● **The records**:
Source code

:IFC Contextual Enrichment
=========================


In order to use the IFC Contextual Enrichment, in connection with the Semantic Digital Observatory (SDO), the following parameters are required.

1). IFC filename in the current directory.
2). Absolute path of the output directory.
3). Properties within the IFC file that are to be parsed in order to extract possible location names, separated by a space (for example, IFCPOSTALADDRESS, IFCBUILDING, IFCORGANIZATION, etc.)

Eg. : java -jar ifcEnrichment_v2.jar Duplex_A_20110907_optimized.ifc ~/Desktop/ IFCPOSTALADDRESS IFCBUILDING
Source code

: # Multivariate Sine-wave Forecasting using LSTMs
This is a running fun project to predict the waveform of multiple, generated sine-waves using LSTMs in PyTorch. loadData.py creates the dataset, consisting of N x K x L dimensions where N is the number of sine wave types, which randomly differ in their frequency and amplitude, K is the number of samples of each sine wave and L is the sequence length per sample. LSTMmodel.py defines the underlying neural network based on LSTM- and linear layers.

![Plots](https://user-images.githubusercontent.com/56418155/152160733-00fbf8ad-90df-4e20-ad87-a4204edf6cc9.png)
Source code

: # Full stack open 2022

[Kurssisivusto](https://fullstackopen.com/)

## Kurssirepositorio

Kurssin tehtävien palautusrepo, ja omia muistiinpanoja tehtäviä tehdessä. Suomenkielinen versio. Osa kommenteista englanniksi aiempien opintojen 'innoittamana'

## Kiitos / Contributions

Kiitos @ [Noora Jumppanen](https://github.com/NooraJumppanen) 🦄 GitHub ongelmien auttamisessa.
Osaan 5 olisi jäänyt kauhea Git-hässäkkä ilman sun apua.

* * *

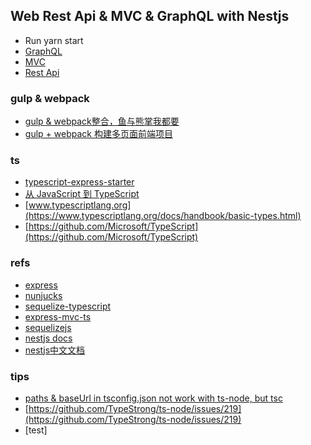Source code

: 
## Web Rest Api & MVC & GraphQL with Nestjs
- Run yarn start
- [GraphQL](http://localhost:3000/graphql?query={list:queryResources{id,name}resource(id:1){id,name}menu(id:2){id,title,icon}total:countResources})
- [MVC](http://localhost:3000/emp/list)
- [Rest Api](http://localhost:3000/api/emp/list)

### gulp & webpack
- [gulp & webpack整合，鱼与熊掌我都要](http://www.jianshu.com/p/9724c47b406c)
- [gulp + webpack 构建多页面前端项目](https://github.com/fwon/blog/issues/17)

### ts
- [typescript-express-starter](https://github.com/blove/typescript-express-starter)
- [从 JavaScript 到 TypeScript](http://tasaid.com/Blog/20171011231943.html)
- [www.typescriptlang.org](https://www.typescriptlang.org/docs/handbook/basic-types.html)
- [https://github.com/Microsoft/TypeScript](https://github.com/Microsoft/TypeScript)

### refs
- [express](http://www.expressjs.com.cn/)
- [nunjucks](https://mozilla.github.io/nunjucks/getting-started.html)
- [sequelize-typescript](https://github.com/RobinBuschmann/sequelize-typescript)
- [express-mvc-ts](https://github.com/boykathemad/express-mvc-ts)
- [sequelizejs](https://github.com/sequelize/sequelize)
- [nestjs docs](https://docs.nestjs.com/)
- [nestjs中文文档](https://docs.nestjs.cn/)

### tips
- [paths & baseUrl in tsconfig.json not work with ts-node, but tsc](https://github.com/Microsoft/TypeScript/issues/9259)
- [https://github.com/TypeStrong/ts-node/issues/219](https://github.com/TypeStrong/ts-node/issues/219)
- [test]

● **Brief**: The answer must be every line from the records above that contains the word "sequelize", copied out.

● **Answer box**:
- [sequelize-typescript](https://github.com/RobinBuschmann/sequelize-typescript)
- [sequelizejs](https://github.com/sequelize/sequelize)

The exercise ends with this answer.